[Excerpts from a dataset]
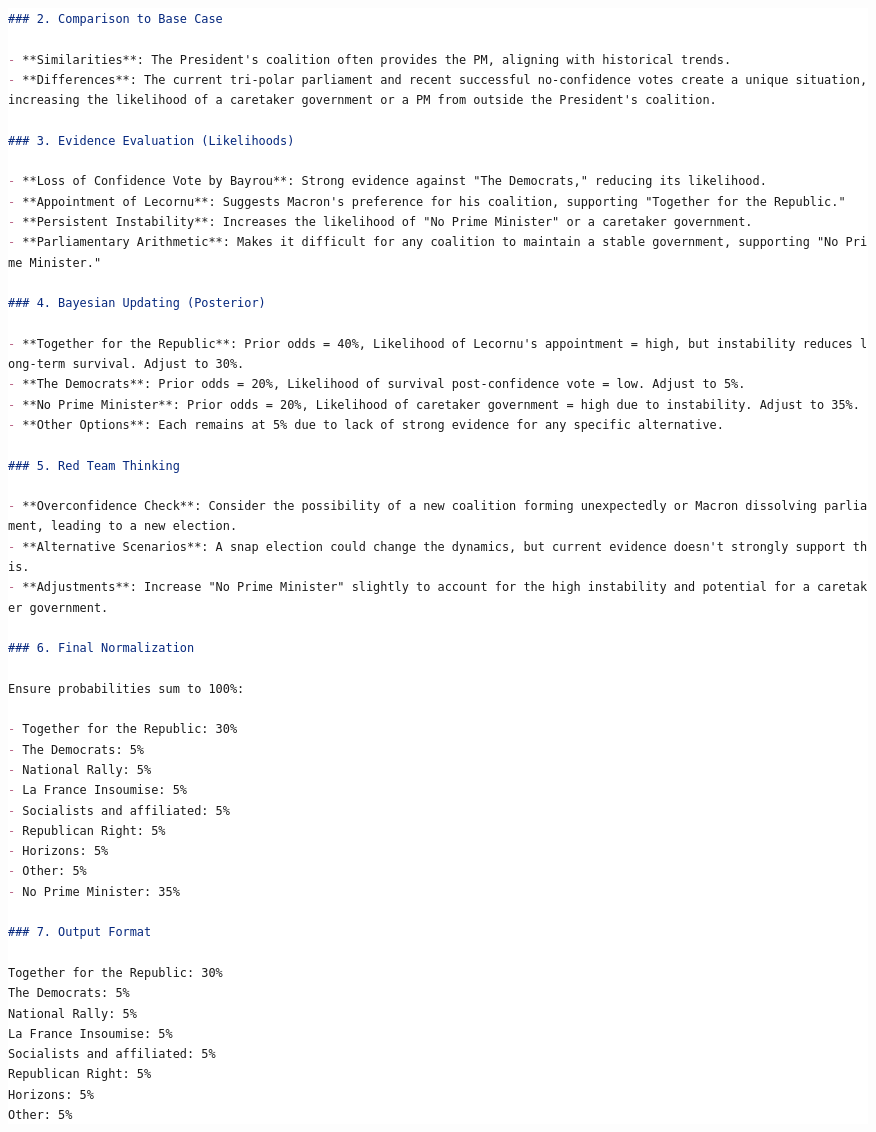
 ```md
### 2. Comparison to Base Case

- **Similarities**: The President's coalition often provides the PM, aligning with historical trends.
- **Differences**: The current tri-polar parliament and recent successful no-confidence votes create a unique situation, increasing the likelihood of a caretaker government or a PM from outside the President's coalition.

### 3. Evidence Evaluation (Likelihoods)

- **Loss of Confidence Vote by Bayrou**: Strong evidence against "The Democrats," reducing its likelihood.
- **Appointment of Lecornu**: Suggests Macron's preference for his coalition, supporting "Together for the Republic."
- **Persistent Instability**: Increases the likelihood of "No Prime Minister" or a caretaker government.
- **Parliamentary Arithmetic**: Makes it difficult for any coalition to maintain a stable government, supporting "No Prime Minister."

### 4. Bayesian Updating (Posterior)

- **Together for the Republic**: Prior odds = 40%, Likelihood of Lecornu's appointment = high, but instability reduces long-term survival. Adjust to 30%.
- **The Democrats**: Prior odds = 20%, Likelihood of survival post-confidence vote = low. Adjust to 5%.
- **No Prime Minister**: Prior odds = 20%, Likelihood of caretaker government = high due to instability. Adjust to 35%.
- **Other Options**: Each remains at 5% due to lack of strong evidence for any specific alternative.

### 5. Red Team Thinking

- **Overconfidence Check**: Consider the possibility of a new coalition forming unexpectedly or Macron dissolving parliament, leading to a new election.
- **Alternative Scenarios**: A snap election could change the dynamics, but current evidence doesn't strongly support this.
- **Adjustments**: Increase "No Prime Minister" slightly to account for the high instability and potential for a caretaker government.

### 6. Final Normalization

Ensure probabilities sum to 100%:

- Together for the Republic: 30%
- The Democrats: 5%
- National Rally: 5%
- La France Insoumise: 5%
- Socialists and affiliated: 5%
- Republican Right: 5%
- Horizons: 5%
- Other: 5%
- No Prime Minister: 35%

### 7. Output Format

Together for the Republic: 30%  
The Democrats: 5%  
National Rally: 5%  
La France Insoumise: 5%  
Socialists and affiliated: 5%  
Republican Right: 5%  
Horizons: 5%  
Other: 5%  
```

→ **ABOUT THIS EXERCISE**:
Set the records down again word for word; the pictures stay out.

→ **ANSWER AREA**:
 ```md
### 2. Comparison to Base Case

- **Similarities**: The President's coalition often provides the PM, aligning with historical trends.
- **Differences**: The current tri-polar parliament and recent successful no-confidence votes create a unique situation, increasing the likelihood of a caretaker government or a PM from outside the President's coalition.

### 3. Evidence Evaluation (Likelihoods)

- **Loss of Confidence Vote by Bayrou**: Strong evidence against "The Democrats," reducing its likelihood.
- **Appointment of Lecornu**: Suggests Macron's preference for his coalition, supporting "Together for the Republic."
- **Persistent Instability**: Increases the likelihood of "No Prime Minister" or a caretaker government.
- **Parliamentary Arithmetic**: Makes it difficult for any coalition to maintain a stable government, supporting "No Prime Minister."

### 4. Bayesian Updating (Posterior)

- **Together for the Republic**: Prior odds = 40%, Likelihood of Lecornu's appointment = high, but instability reduces long-term survival. Adjust to 30%.
- **The Democrats**: Prior odds = 20%, Likelihood of survival post-confidence vote = low. Adjust to 5%.
- **No Prime Minister**: Prior odds = 20%, Likelihood of caretaker government = high due to instability. Adjust to 35%.
- **Other Options**: Each remains at 5% due to lack of strong evidence for any specific alternative.

### 5. Red Team Thinking

- **Overconfidence Check**: Consider the possibility of a new coalition forming unexpectedly or Macron dissolving parliament, leading to a new election.
- **Alternative Scenarios**: A snap election could change the dynamics, but current evidence doesn't strongly support this.
- **Adjustments**: Increase "No Prime Minister" slightly to account for the high instability and potential for a caretaker government.

### 6. Final Normalization

Ensure probabilities sum to 100%:

- Together for the Republic: 30%
- The Democrats: 5%
- National Rally: 5%
- La France Insoumise: 5%
- Socialists and affiliated: 5%
- Republican Right: 5%
- Horizons: 5%
- Other: 5%
- No Prime Minister: 35%

### 7. Output Format

Together for the Republic: 30%  
The Democrats: 5%  
National Rally: 5%  
La France Insoumise: 5%  
Socialists and affiliated: 5%  
Republican Right: 5%  
Horizons: 5%  
Other: 5%  
```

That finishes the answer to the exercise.